Kappa Mikey is the story of the cast of a TV series about superheroes, collectively known as LilyMu. Basically a nerdy guy, two girls, an alien and a kinda-pokemon critter, they have to deal with the head of the network (who comes across like a wierd mix of Ted Turner and Mr. Sulu from Star Trek), his fawning flunkie, bizarre fans, and anything else the writers can dream up. And those dreams can get pretty interesting. In one episode, LilyMu becomes a rock band (they can't play music; they just rip off ringtones); they get called on it and challenged to a Battle of the Bands by a real group (bearing a distinct resemblance to Puffy AmiYumi). Best touch: the host of the Battle sounds like Joan Rivers but looks like Yubaba the witch in Spirited Away.

Put all this together with their tendency to go Super-Deformed at a moment's notice, and add bumpers featuring dancing sushi(!), and you have the closest to anime we've hit yet, and it's tasty! Enjoy!

Monday, November 06, 2006

Oscar Animation: Quantity over Quality

The Academy of Motion Picture Arts & Sciences--the overly grand name for the folks in the film biz who congratulate themselves each year by handing out Oscars--have already put forth the list of 16 potential films for the Academy's consideration for the 2007 Oscar for Best Animated Feature. The sheer number of contenders (which is still provisional) hasn't been this high since the 2003 awards, in which the Oscar went to Hayao Miyazaki's sumptuous classic Spirited Away.
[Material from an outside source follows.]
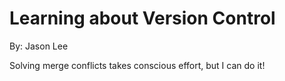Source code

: # Learning about Version Control
By: Jason Lee

Solving merge conflicts takes conscious effort, but I can do it!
2007 looks like more of the same: The quantity is there, but as for the quality...

Let's see what we have. The Ant Bully, Happy Feet, Arthur and the Invisibles, Barnyard, Cars, The Wild, Curious George, Everyone’s Hero, Ice Age: The Meltdown, Flushed Away, Over the Hedge, Monster House, Open Season, A Scanner Darkly, Renaissance, and Paprika.

Sixteen features, and, let's be honest: did you actually want to see any of them?
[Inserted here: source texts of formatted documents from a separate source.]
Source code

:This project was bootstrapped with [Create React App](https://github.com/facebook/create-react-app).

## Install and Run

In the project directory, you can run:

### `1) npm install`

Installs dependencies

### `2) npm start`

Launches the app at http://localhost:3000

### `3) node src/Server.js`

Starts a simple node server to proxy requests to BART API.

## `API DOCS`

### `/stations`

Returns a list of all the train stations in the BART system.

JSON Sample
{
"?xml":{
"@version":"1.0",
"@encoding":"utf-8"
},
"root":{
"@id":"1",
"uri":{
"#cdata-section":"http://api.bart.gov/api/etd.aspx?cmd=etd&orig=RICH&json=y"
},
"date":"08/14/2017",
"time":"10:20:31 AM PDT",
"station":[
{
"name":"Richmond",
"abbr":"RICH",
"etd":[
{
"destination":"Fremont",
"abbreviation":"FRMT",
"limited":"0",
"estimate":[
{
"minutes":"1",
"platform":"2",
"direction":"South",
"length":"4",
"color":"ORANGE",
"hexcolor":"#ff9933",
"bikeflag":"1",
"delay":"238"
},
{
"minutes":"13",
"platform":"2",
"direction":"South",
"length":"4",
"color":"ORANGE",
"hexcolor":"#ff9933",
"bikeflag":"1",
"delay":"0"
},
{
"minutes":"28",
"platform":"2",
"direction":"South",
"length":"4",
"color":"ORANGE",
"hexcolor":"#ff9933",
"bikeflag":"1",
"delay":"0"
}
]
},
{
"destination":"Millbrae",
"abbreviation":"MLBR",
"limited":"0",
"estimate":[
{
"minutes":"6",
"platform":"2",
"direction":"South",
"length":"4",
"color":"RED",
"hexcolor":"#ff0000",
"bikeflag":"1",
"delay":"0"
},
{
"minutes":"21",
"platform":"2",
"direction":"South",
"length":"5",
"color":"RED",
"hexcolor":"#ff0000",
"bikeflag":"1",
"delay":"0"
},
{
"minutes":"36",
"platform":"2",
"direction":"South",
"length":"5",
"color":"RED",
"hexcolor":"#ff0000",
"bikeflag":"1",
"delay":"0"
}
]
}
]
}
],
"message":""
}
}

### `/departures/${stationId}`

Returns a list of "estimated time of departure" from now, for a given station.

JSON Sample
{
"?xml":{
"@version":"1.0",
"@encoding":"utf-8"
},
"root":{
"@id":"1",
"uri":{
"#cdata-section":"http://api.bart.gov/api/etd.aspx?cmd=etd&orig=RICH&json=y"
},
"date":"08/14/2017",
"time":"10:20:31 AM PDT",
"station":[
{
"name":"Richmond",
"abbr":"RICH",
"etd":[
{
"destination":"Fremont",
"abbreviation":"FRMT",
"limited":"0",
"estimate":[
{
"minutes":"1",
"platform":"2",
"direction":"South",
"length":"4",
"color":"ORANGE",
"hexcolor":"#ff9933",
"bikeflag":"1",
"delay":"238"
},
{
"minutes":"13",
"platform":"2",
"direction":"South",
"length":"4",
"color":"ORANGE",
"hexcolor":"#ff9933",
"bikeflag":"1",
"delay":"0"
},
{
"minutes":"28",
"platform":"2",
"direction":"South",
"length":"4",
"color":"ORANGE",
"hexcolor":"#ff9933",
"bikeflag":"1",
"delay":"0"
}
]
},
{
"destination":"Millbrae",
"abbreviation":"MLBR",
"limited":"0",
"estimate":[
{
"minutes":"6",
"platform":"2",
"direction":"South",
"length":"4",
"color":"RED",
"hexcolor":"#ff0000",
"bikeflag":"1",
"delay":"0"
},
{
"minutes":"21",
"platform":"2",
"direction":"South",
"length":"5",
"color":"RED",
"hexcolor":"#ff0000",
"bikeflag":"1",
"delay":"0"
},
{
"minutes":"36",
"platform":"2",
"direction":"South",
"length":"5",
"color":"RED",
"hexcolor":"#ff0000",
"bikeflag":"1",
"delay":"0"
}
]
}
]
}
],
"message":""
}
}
That Disney is represented by Cars and The Wild shows just how far the studio has sunk from its glory days. Some of the films are not only dreck, but almost identical dreck: The Wild, Open Season, Over the Hedge, Barnyard.
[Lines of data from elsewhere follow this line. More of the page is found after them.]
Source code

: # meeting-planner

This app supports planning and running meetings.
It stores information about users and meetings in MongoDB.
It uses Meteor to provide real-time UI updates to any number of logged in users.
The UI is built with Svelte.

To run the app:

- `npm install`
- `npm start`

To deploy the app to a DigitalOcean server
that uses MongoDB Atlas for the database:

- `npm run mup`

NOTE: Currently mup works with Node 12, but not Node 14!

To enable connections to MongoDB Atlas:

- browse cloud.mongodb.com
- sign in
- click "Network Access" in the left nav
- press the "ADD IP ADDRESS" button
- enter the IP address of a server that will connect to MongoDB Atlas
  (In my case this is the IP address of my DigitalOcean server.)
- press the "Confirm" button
Only three of the films at least try to push the envelope; A Scanner Darkly and Renaissance, though, basically work the same territory with heavy rotoscoping.

If there were any justice in Hollywood, the Oscar would go to the only film of the bunch with the creativity to qualify as art and science: Paprika. The latest feature by Satoshi Kon, creator of Perfect Blue, Millennium Actress, Tokyo Godfathers, and Paranoia Agent, continues his playing around with perception, blurring the lines between reality and illusion, the objective and the subjective. This time, science creates yet another labor-saving device. This one, however, plugs into a mental patient's thoughts, in hopes of uncovering the deep-seated problem.

It's not just Kon's visuals, which are among the best in the business, or the fact that the coolly logical scientist and her alter-ego Paprika are voiced by anime character goddess Megumi Hayashibara. But the other films, for the most part, have given up. They're content to pitch the pre-pubescent set, expecting that the next generation will glom onto the old.

Friday, November 03, 2006

A Bit Late, But...

Last month Yoshiyuki Tomino came to town: Chicago, to appear as part of the Chicago International Film Festival and screen the trilogy of Z Gundam movies.

Tomino himself is bald, with black bushy eyebrows, and resembled the dust jacket photos of Zen monk D.T. Suzuki. When he spoke through an interpreter, it seemed at times as if he finally had a chance to get stuff off of his chest; at other times, he held back, although hinting at his opinions. He said, for example, that he didn't want to say anything about Dr. Osamu Tezuka, his first employer and mentor; later, though, he allowed that Tezuka's consistent optimism was a problem for him. (Of course, Tezuka himself gave up that optimism later in life, but that's beside the point.)

No earth-shaking revelations, except at the post-panel-discussion dinner at Lawry's. (Can someone tell me what's supposed to be so great about prime rib? Fish is fish and cow is cow, to me...) He finished off his remarks by saying "I hope the three great religions of the world can come together in peace. Of course, that may all be science fiction." As one of the major creators of 20th century sci-fi, I guess he'd know.